Kissing Candice is a 2017 Irish drama film directed by Aoife McArdle and starring Ann Skelly. It was screened in the Discovery section at the 2017 Toronto International Film Festival and had its European premiere at the Berlin International Film Festival in February 2018.

==Cast==
- Ann Skelly as Candice
- Ryan Lincoln as Jacob
- Conall Keating as Dermot
- Ryan McParland as Conor
- Caitriona Ennis as Martha
- John Lynch as Donal
- Jack Nolan as Wolfman
- Tony Doyle as Sharkey
- Maghnús Foy as Monk
- James Greene as Maguire
- Seaghán Óg O'Neill as Aaron
- Jason Cullen as Caleb
- Kwaku Fortune as Finn

==Reception==
The film holds an approval rating of 73% on Rotten Tomatoes, based on 15 reviews, with an average rating of 6.3/10.

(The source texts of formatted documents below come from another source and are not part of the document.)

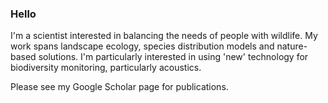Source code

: ### Hello
I'm a scientist interested in balancing the needs of people with wildlife. My work spans landscape ecology, species distribution models and nature-based solutions. I'm particularly interested in using 'new' technology for biodiversity monitoring, particularly acoustics.

Please see my Google Scholar page for publications.

<!--
**tombradferlawrence/tombradferlawrence** is a ✨ _special_ ✨ repository because its `README.md` (this file) appears on your GitHub profile.

Here are some ideas to get you started:

- 🔭 I’m currently working on ...
- 🌱 I’m currently learning ...
- 👯 I’m looking to collaborate on ...
- 🤔 I’m looking for help with ...
- 💬 Ask me about ...
- 📫 How to reach me: ...
- 😄 Pronouns: ...
- ⚡ Fun fact: ...
-->
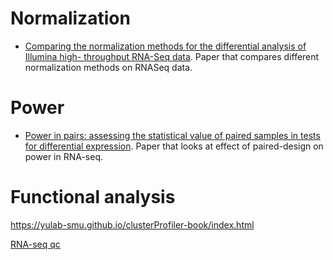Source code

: # Normalization
* [Comparing the normalization methods for
the differential analysis of Illumina high-
throughput RNA-Seq data](https://bmcbioinformatics.biomedcentral.com/articles/10.1186/s12859-015-0778-7). Paper that compares different normalization methods on RNASeq data.

# Power
* [Power in pairs: assessing the statistical value of paired samples in tests for differential expression](https://www.ncbi.nlm.nih.gov/pmc/articles/PMC6302489/). Paper that looks at effect of paired-design on power in RNA-seq.

# Functional analysis
https://yulab-smu.github.io/clusterProfiler-book/index.html


[RNA-seq qc](https://seqqc.wordpress.com/)
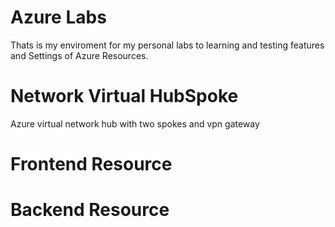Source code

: # Azure Labs
Thats is my enviroment for my personal labs to learning and testing features and Settings of Azure Resources.

# Network Virtual HubSpoke
Azure virtual network hub with two spokes and vpn gateway

# Frontend Resource

# Backend Resource
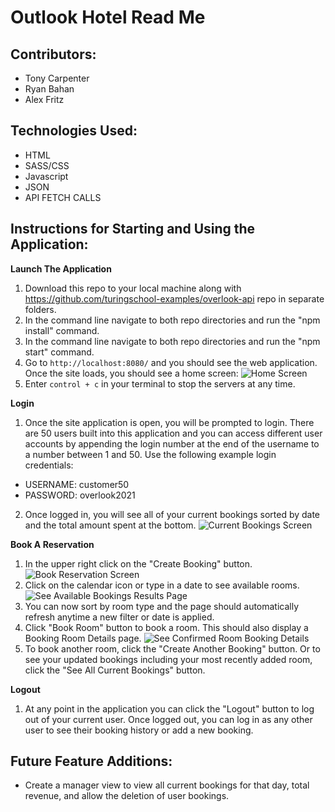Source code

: # Outlook Hotel Read Me
## Contributors:
- Tony Carpenter
- Ryan Bahan
- Alex Fritz

## Technologies Used:
- HTML
- SASS/CSS
- Javascript
- JSON
- API FETCH CALLS

## Instructions for Starting and Using the Application:
**Launch The Application**
1. Download this repo to your local machine along with https://github.com/turingschool-examples/overlook-api repo in separate folders.
2. In the command line navigate to both repo directories and run the "npm install" command.
3. In the command line navigate to both repo directories and run the "npm start" command.
4. Go to `http://localhost:8080/` and you should see the web application. Once the site loads, you should see a home screen:
![Home Screen](https://user-images.githubusercontent.com/88450229/150051901-4a68c3eb-c7ef-4742-bc05-936dfe84703c.png)
5. Enter `control + c` in your terminal to stop the servers at any time.

**Login**
1. Once the site application is open, you will be prompted to login. There are 50 users built into this application and you can access different user accounts by appending the login number at the end of the username to a number between 1 and 50. Use the following example login credentials:
- USERNAME: customer50
- PASSWORD: overlook2021
2. Once logged in, you will see all of your current bookings sorted by date and the total amount spent at the bottom.
![Current Bookings Screen](https://user-images.githubusercontent.com/88450229/150051996-fb9ea08c-7f91-4817-a9e2-7c4495f9c209.png)

**Book A Reservation**
1. In the upper right click on the "Create Booking" button.
![Book Reservation Screen](https://user-images.githubusercontent.com/88450229/150052060-d620e529-3cb1-4817-b441-1a8b9c8da7e5.png)
2. Click on the calendar icon or type in a date to see available rooms.
![See Available Bookings Results Page](https://user-images.githubusercontent.com/88450229/150052139-55a02116-458f-4678-a421-8fd09f8e338b.png)
3. You can now sort by room type and the page should automatically refresh anytime a new filter or date is applied.
4. Click "Book Room" button to book a room. This should also display a Booking Room Details page. 
![See Confirmed Room Booking Details](https://user-images.githubusercontent.com/88450229/150052209-2a4cd35c-4ef9-4d31-a89a-c758b4f145df.png)
5. To book another room, click the "Create Another Booking" button. Or to see your updated bookings including your most recently added room, click the "See All Current Bookings" button.

**Logout**
1. At any point in the application you can click the "Logout" button to log out of your current user. Once logged out, you can log in as any other user to see their booking history or add a new booking.

## Future Feature Additions:
- Create a manager view to view all current bookings for that day, total revenue, and allow the deletion of user bookings.
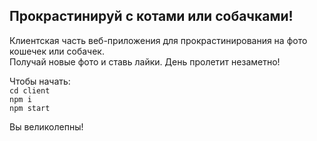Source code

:## Прокрастинируй с котами или собачками!

Клиентская часть веб-приложения для прокрастинирования на фото кошечек или собачек.  
Получай новые фото и ставь лайки. День пролетит незаметно!  

Чтобы начать:  
`cd client`  
`npm i`  
`npm start`  

Вы великолепны!
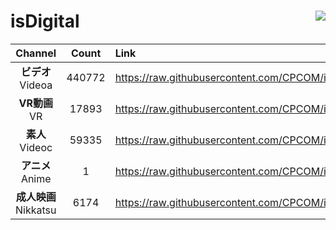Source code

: # isDigital <img align="right" src="https://img.shields.io/github/last-commit/CPCOM/isDigital"/>  
  
| Channel | Count | Link |  
| :-----: | :---: | :--- |  
|**ビデオ**<br />Videoa | 440772 | https://raw.githubusercontent.com/CPCOM/isDigital/main/Videoa.txt |  
|**VR動画**<br />VR | 17893 | https://raw.githubusercontent.com/CPCOM/isDigital/main/VR.txt |  
|**素人**<br />Videoc | 59335 | https://raw.githubusercontent.com/CPCOM/isDigital/main/Videoc.txt |  
|**アニメ**<br />Anime | 1 | https://raw.githubusercontent.com/CPCOM/isDigital/main/Anime.txt |  
|**成人映画**<br />Nikkatsu | 6174 | https://raw.githubusercontent.com/CPCOM/isDigital/main/Nikkatsu.txt |  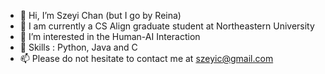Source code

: - 👋 Hi, I’m Szeyi Chan (but I go by Reina)
- 🏫 I am currently a CS Align graduate student at Northeastern University
- 👀 I’m interested in the Human-AI Interaction
- 🌱 Skills : Python, Java and C
- 📫 Please do not hesitate to contact me at szeyic@gmail.com


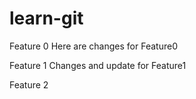# learn-git

Feature 0 Here are changes for Feature0

Feature 1 Changes and update for Feature1

Feature 2
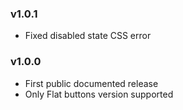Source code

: ### v1.0.1

- Fixed disabled state CSS error

### v1.0.0

- First public documented release
- Only Flat buttons version supported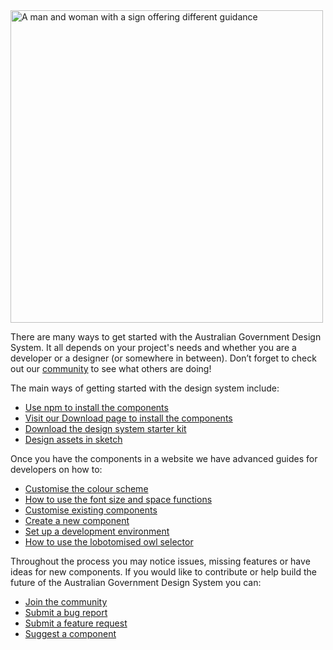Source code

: <img src="/assets/img/artwork-getting-started.png" alt="A man and woman with a sign offering different guidance" width="500"/>

There are many ways to get started with the Australian Government Design System. It all depends on your project's needs and whether you are a developer or a designer (or somewhere in between). Don’t forget to check out our [community](https://community.digital.gov.au/c/designsystem) to see what others are doing!

The main ways of getting started with the design system include:

- [Use npm to install the components](get-started/npm-install)
- [Visit our Download page to install the components](get-started/download-page)
- [Download the design system starter kit](get-started/starter-kit)
- [Design assets in sketch](get-started/design-assets)

Once you have the components in a website we have advanced guides for developers on how to:

- [Customise the colour scheme](get-started/customise-color)
- [How to use the font size and space functions](get-started/font-size-space)
- [Customise existing components](get-started/customise-components)
- [Create a new component](get-started/create-components)
- [Set up a development environment](get-started/development-environment)
- [How to use the lobotomised owl selector](get-started/lobotomised-owl)

Throughout the process you may notice issues, missing features or have ideas for new components. If you would like to contribute or help build the future of the Australian Government Design System you can:

- [Join the community](/community)
- [Submit a bug report](https://github.com/govau/uikit/issues/new?template=----bug-report.md)
- [Submit a feature request](https://github.com/govau/uikit/issues/new?template=---feature-request.md)
- [Suggest a component](https://community.digital.gov.au/c/designsystem/suggest-a-component)
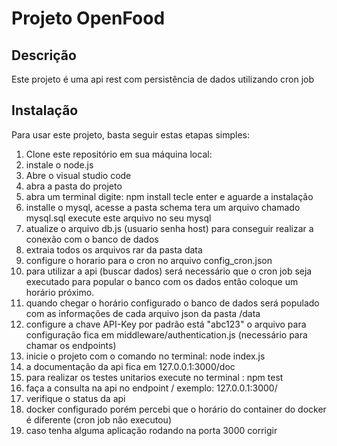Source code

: # Projeto OpenFood

## Descrição
Este projeto é uma api rest com persistência de dados utilizando cron job

## Instalação
Para usar este projeto, basta seguir estas etapas simples:

1. Clone este repositório em sua máquina local:
2. instale o node.js
3. Abre o visual studio code
4. abra a pasta do projeto
5. abra um terminal digite: npm install tecle enter e aguarde a instalação
6. installe o mysql, acesse a pasta schema tera um arquivo chamado mysql.sql execute este arquivo no seu mysql
7. atualize o arquivo db.js (usuario senha host) para conseguir realizar a conexão com o banco de dados
8. extraia todos os arquivos rar da pasta data
9. configure o horario para o cron  no arquivo config_cron.json
10. para utilizar a api (buscar dados) será necessário que o cron job seja executado para popular o banco com os dados então coloque um horário próximo.
11. quando chegar o horário configurado o banco de dados será populado com as informações de cada arquivo json da pasta /data
12. configure a chave API-Key por padrão está "abc123" o arquivo para configuração fica em middleware/authentication.js (necessário para chamar os endpoints)
13. inicie o projeto com o comando no terminal: node index.js
14. a documentação da api fica em 127.0.0.1:3000/doc
15. para realizar os testes unitarios execute no terminal : npm test
16. faça a consulta na api no endpoint /  exemplo: 127.0.0.1:3000/
17. verifique o status da api
18. docker configurado porém percebi que o horário do container do docker é diferente (cron job não executou)
19. caso  tenha alguma aplicação rodando na porta 3000 corrigir
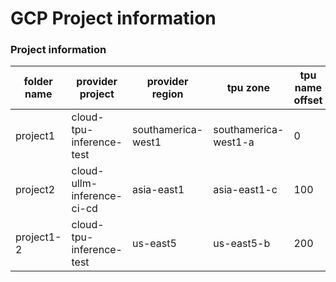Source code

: # GCP Project information

### Project information

| folder name |      provider project      | provider region    | tpu zone             | tpu name offset | v6e-1 | v6e-4 | v6e-8 |
|-------------|----------------------------|--------------------|----------------------|-----------------|-------|-------|-------|
| project1    | cloud-tpu-inference-test   | southamerica-west1 | southamerica-west1-a | 0               |8      | 3     | 8     |
| project2    | cloud-ullm-inference-ci-cd | asia-east1         | asia-east1-c         | 100             |0      | 0     | 0     |    
| project1-2  | cloud-tpu-inference-test   | us-east5           | us-east5-b           | 200             |8      | 0     | 8     |
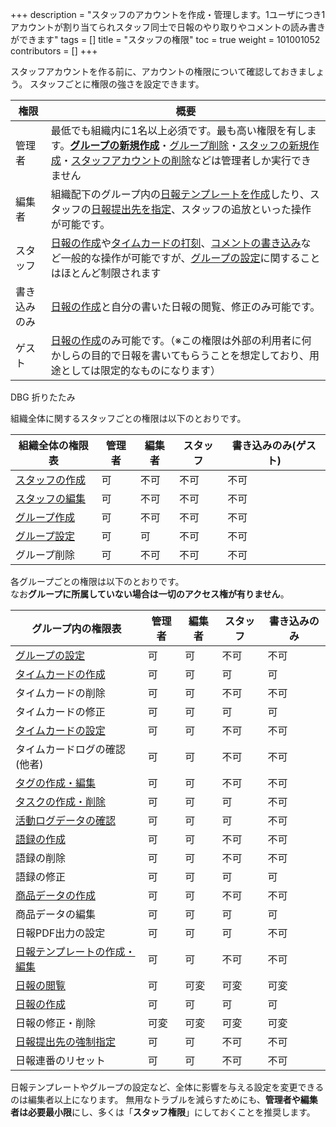 +++
description = "スタッフのアカウントを作成・管理します。1ユーザにつき1アカウントが割り当てられスタッフ同士で日報のやり取りやコメントの読み書きができます"
tags = []
title = "スタッフの権限"
toc = true
weight = 101001052
contributors = []
+++

スタッフアカウントを作る前に、アカウントの権限について確認しておきましょう。
スタッフごとに権限の強さを設定できます。

|権限|概要|
|---|---|
|管理者|最低でも組織内に1名以上必須です。最も高い権限を有します。[**グループの新規作成**](/docs/manual/initial-setting/make-group/)・[グループ削除](/docs/manual/remove/group/)・[スタッフの新規作成](/docs/manual/initial-setting/staff/make/)・[スタッフアカウントの削除](/docs/manual/remove/staff/)などは管理者しか実行できません|
|編集者|組織配下のグループ内の[日報テンプレートを作成](/docs/manual/initial-setting/template/make/)したり、スタッフの[日報提出先を指定](/docs/manual/initial-setting/advanced-setting/dist/)、スタッフの追放といった操作が可能です。|
|スタッフ|[日報の作成](/docs/manual/write-report/)や[タイムカードの打刻](/docs/manual/timecard/input/)、[コメントの書き込み](/docs/manual/read-report/comment/)など一般的な操作が可能ですが、[グループの設定](/docs/manual/initial-setting/make-group/)に関することはほとんど制限されます|
|書き込みのみ|[日報の作成](/docs/manual/write-report/)と自分の書いた日報の閲覧、修正のみ可能です。|
|ゲスト|[日報の作成](/docs/manual/write-report/)のみ可能です。（※この権限は外部の利用者に何かしらの目的で日報を書いてもらうことを想定しており、用途としては限定的なものになります）|

DBG 折りたたみ

組織全体に関するスタッフごとの権限は以下のとおりです。

|組織全体の権限表|管理者|編集者|スタッフ|書き込みのみ(ゲスト)|
|---|---|---|---|---|
|[スタッフの作成](/docs/manual/initial-setting/staff/make/)|可|不可|不可|不可|
|[スタッフの編集](/docs/manual/initial-setting/staff/manage/)|可|不可|不可|不可|
|[グループ作成](/docs/manual/initial-setting/make-group/)|可|不可|不可|不可|
|[グループ設定](/docs/manual/initial-setting/make-group/)|可|可|不可|不可|
|グループ削除|可|不可|不可|不可|

各グループごとの権限は以下のとおりです。  
なお**グループに所属していない場合は一切のアクセス権が有りません**。

|グループ内の権限表|管理者|編集者|スタッフ|書き込みのみ|
|---|---|---|---|---|
|[グループの設定](/docs/manual/initial-setting/make-group/)|可|可|不可|不可|
|[タイムカードの作成](/docs/manual/timecard/input/)|可|可|可|可|
|タイムカードの削除|可|可|不可|不可|
|タイムカードの修正|可|可|可|可|
|[タイムカードの設定](/docs/manual/timecard/setting/)|可|可|不可|不可|
|タイムカードログの確認(他者)|可|可|不可|不可|
|[タグの作成・編集](/docs/manual/initial-setting/advanced-setting/tag/)|可|可|不可|不可|
|[タスクの作成・削除](/docs/manual/task/add/)|可|可|可|不可|
|[活動ログデータの確認](/docs/manual/initial-setting/advanced-setting/log/)|可|可|可|不可|
|[語録の作成](/docs/manual/initial-setting/advanced-setting/goroku/)|可|可|不可|不可|
|語録の削除|可|可|不可|不可|
|語録の修正|可|可|可|可|
|[商品データの作成](/docs/manual/initial-setting/advanced-setting/point/)|可|可|不可|不可|
|商品データの編集|可|可|可|可|
|日報PDF出力の設定|可|可|可|不可|
|[日報テンプレートの作成・編集](/docs/manual/initial-setting/template/_about/)|可|可|不可|不可|
|[日報の閲覧](/docs/manual/read-report/)|可|可変|可変|可変|
|[日報の作成](/docs/manual/write-report/)|可|可|可|可|
|日報の修正・削除|可変|可変|可変|可変|
|[日報提出先の強制指定](/docs/manual/initial-setting/advanced-setting/dist/)|可|可|不可|不可|
|日報連番のリセット|可|可|不可|不可|


日報テンプレートやグループの設定など、全体に影響を与える設定を変更できるのは編集者以上になります。
無用なトラブルを減らすためにも、**管理者や編集者は必要最小限**にし、多くは「**スタッフ権限**」にしておくことを推奨します。

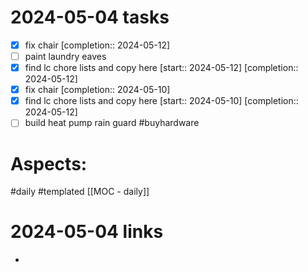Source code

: 
# 2024-05-04 tasks

- [x] fix chair  [completion:: 2024-05-12]
- [ ] paint laundry eaves
- [x] find lc chore lists and copy here  [start:: 2024-05-12]  [completion:: 2024-05-12]
- [x] fix chair  [completion:: 2024-05-10]
- [x] find lc chore lists and copy here  [start:: 2024-05-10]  [completion:: 2024-05-12]
- [ ] build heat pump rain guard #buyhardware

# Aspects:
#daily #templated
[[MOC - daily]]

# 2024-05-04 links
- 


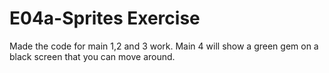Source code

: # E04a-Sprites Exercise

Made the code for main 1,2 and 3 work.
Main 4 will show a green gem on a black screen that you can move around.
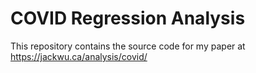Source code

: # COVID Regression Analysis
This repository contains the source code for my paper at https://jackwu.ca/analysis/covid/
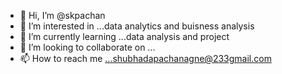 - 👋 Hi, I’m @skpachan
- 👀 I’m interested in ...data analytics and buisness analysis
- 🌱 I’m currently learning ...data analysis and project
- 💞️ I’m looking to collaborate on ...
- 📫 How to reach me ...shubhadapachanagne@233gmail.com

<!---
skpachan/skpachan is a ✨ special ✨ repository because its `README.md` (this file) appears on your GitHub profile.
You can click the Preview link to take a look at your changes.
--->
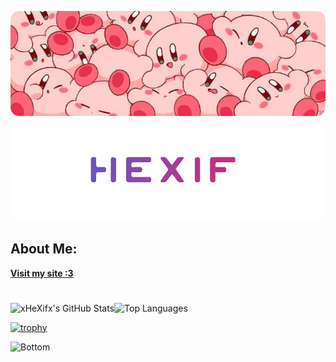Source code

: ![Banner](./images/banner.png)

<div align="center">
  <img src="./images/name2.gif" alt="HeXif gif"/>
</div>

## About Me:

[**Visit my site :3**](https://hexif.vercel.app)

#

![xHeXifx's GitHub Stats](https://github-readme-stats.vercel.app/api?username=xHeXifx&show_icons=true&theme=transparent&hide_border=true&include_all_commits=true&title_color=AC0CB3&text_color=FFFFFF&icon_color=1DA1F2)![Top Languages](https://github-readme-stats.vercel.app/api/top-langs/?username=xHeXifx&layout=compact&theme=transparent&hide_border=true&title_color=AC0CB3&text_color=FFFFFF)

[![trophy](https://github-profile-trophy.vercel.app/?username=xHeXifx&theme=onedark)](https://github.com/ryo-ma/github-profile-trophy)

<img src="https://raw.githubusercontent.com/mayhemantt/mayhemantt/Update/svg/Bottom.svg" alt="Bottom" />
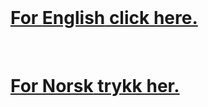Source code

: <br/>


<!---# Experiment about attention--> 
# [For **English** click here.](https://www.alpharithms.com/how-to-create-a-folder-in-github-repos-463022/)
<br/>

<!--# Eksperiment om oppmerksomhet-->
# [For **Norsk** trykk her.](https://www.alpharithms.com/how-to-create-a-folder-in-github-repos-463022/)
<br/>
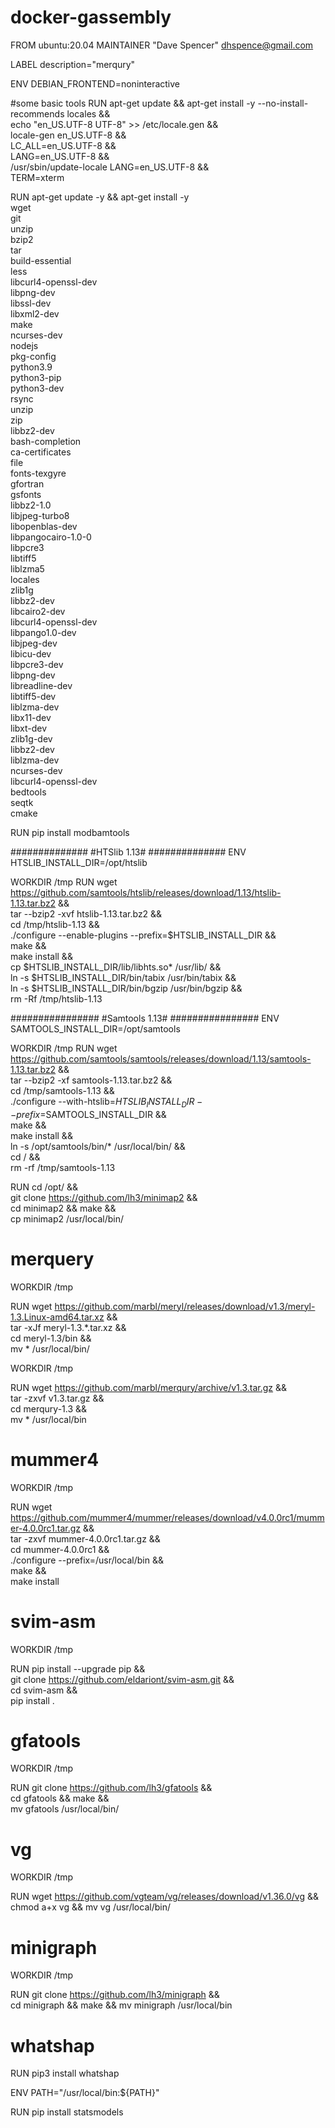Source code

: # docker-gassembly

FROM ubuntu:20.04
MAINTAINER "Dave Spencer" <dhspence@gmail.com>

LABEL description="merqury"	

ENV DEBIAN_FRONTEND=noninteractive

#some basic tools
RUN apt-get update && apt-get install -y --no-install-recommends locales && \
    echo "en_US.UTF-8 UTF-8" >> /etc/locale.gen && \
    locale-gen en_US.UTF-8 && \
    LC_ALL=en_US.UTF-8 && \
    LANG=en_US.UTF-8 && \
    /usr/sbin/update-locale LANG=en_US.UTF-8 && \
    TERM=xterm
    
RUN apt-get update -y && apt-get install -y \
    wget \
    git \
    unzip \
    bzip2 \
    tar \
    build-essential \
    less \
    libcurl4-openssl-dev \
    libpng-dev \
    libssl-dev \
    libxml2-dev \
    make \
    ncurses-dev \
    nodejs \
    pkg-config \
    python3.9 \
    python3-pip \
    python3-dev \
    rsync \
    unzip \
    zip \
    libbz2-dev \
    bash-completion \
    ca-certificates \
    file \
    fonts-texgyre \
    gfortran \
    gsfonts \
    libbz2-1.0 \
    libjpeg-turbo8 \
    libopenblas-dev \
    libpangocairo-1.0-0 \
    libpcre3 \
    libtiff5 \
    liblzma5 \
    locales \
    zlib1g \
    libbz2-dev \
    libcairo2-dev \
    libcurl4-openssl-dev \
    libpango1.0-dev \
    libjpeg-dev \
    libicu-dev \
    libpcre3-dev \
    libpng-dev \
    libreadline-dev \
    libtiff5-dev \
    liblzma-dev \
    libx11-dev \
    libxt-dev \
    zlib1g-dev \
    libbz2-dev \
    liblzma-dev \
    ncurses-dev \
    libcurl4-openssl-dev \
    bedtools \
    seqtk \
    cmake
    
RUN pip install modbamtools

##############
#HTSlib 1.13#
##############
ENV HTSLIB_INSTALL_DIR=/opt/htslib

WORKDIR /tmp
RUN wget https://github.com/samtools/htslib/releases/download/1.13/htslib-1.13.tar.bz2 && \
    tar --bzip2 -xvf htslib-1.13.tar.bz2 && \
    cd /tmp/htslib-1.13 && \
    ./configure  --enable-plugins --prefix=$HTSLIB_INSTALL_DIR && \
    make && \
    make install && \
    cp $HTSLIB_INSTALL_DIR/lib/libhts.so* /usr/lib/ && \
    ln -s $HTSLIB_INSTALL_DIR/bin/tabix /usr/bin/tabix && \
    ln -s $HTSLIB_INSTALL_DIR/bin/bgzip /usr/bin/bgzip && \
    rm -Rf /tmp/htslib-1.13

################
#Samtools 1.13#
################
ENV SAMTOOLS_INSTALL_DIR=/opt/samtools

WORKDIR /tmp
RUN wget https://github.com/samtools/samtools/releases/download/1.13/samtools-1.13.tar.bz2 && \
    tar --bzip2 -xf samtools-1.13.tar.bz2 && \
    cd /tmp/samtools-1.13 && \
    ./configure --with-htslib=$HTSLIB_INSTALL_DIR --prefix=$SAMTOOLS_INSTALL_DIR && \
    make && \
    make install && \
    ln -s /opt/samtools/bin/* /usr/local/bin/ && \
    cd / && \
    rm -rf /tmp/samtools-1.13


RUN cd /opt/ && \
    git clone https://github.com/lh3/minimap2 && \
    cd minimap2 && make && \
    cp minimap2 /usr/local/bin/

# merquery
 
WORKDIR /tmp

RUN wget https://github.com/marbl/meryl/releases/download/v1.3/meryl-1.3.Linux-amd64.tar.xz && \
    tar -xJf meryl-1.3.*.tar.xz && \
    cd meryl-1.3/bin && \
    mv * /usr/local/bin/

WORKDIR /tmp

RUN wget https://github.com/marbl/merqury/archive/v1.3.tar.gz && \
    tar -zxvf v1.3.tar.gz && \
    cd merqury-1.3 && \
    mv * /usr/local/bin


# mummer4

WORKDIR /tmp

RUN wget https://github.com/mummer4/mummer/releases/download/v4.0.0rc1/mummer-4.0.0rc1.tar.gz && \
    tar -zxvf mummer-4.0.0rc1.tar.gz && \
    cd mummer-4.0.0rc1 && \
    ./configure --prefix=/usr/local/bin && \
    make && \
    make install


# svim-asm

WORKDIR /tmp

RUN pip install --upgrade pip && \
    git clone https://github.com/eldariont/svim-asm.git && \
    cd svim-asm && \
    pip install .

# gfatools

WORKDIR /tmp

RUN git clone https://github.com/lh3/gfatools && \
    cd gfatools && make && \
    mv gfatools /usr/local/bin/


# vg

WORKDIR /tmp

RUN wget https://github.com/vgteam/vg/releases/download/v1.36.0/vg && \
    chmod a+x vg && mv vg /usr/local/bin/


# minigraph

WORKDIR /tmp

RUN git clone https://github.com/lh3/minigraph && \
    cd minigraph && make && mv minigraph /usr/local/bin

# whatshap

RUN pip3 install whatshap

ENV PATH="/usr/local/bin:${PATH}"

RUN pip install statsmodels
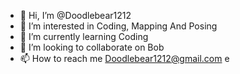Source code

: - 👋 Hi, I’m @Doodlebear1212
- 👀 I’m interested in Coding, Mapping And Posing
- 🌱 I’m currently learning Coding
- 💞️ I’m looking to collaborate on Bob
- 📫 How to reach me Doodlebear1212@gmail.com
e
<!---
Doodlebear1212/Doodlebear1212 is a ✨ special ✨ repository because its `README.md` (this file) appears on your GitHub profile.
You can click the Preview link to take a look at your changes.
--->
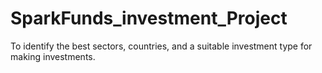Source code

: # SparkFunds_investment_Project
To identify the best sectors, countries, and a suitable investment type for making investments.
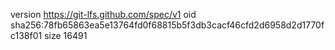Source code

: version https://git-lfs.github.com/spec/v1
oid sha256:78fb65863ea5e13764fd0f68815b5f3db3cacf46cfd2d6958d2d1770fc138f01
size 16491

Peter Bradshaw of The Guardian said, "Aoife McArdle's tale of a teenager rescued in reality by a stranger from her fantasies is an audacious delight." Hot Press wrote, "At once raw and stylised, dreamlike and terrifyingly real, Kissing Candice is a bleak portrait of Ireland, but a compelling one." Sinead McCausland of Film School Rejects wrote, "For a film so assured, stylised and well paced, McArdle has certainly made an impressive, and memorable, debut."

=== Controversy ===
Even though it screened as part of the Generation 14plus section at the 2018 Berlinale, the film was given an 18 certificate by the Irish Film Classification Office. The film was given a 15 rating in the United Kingdom.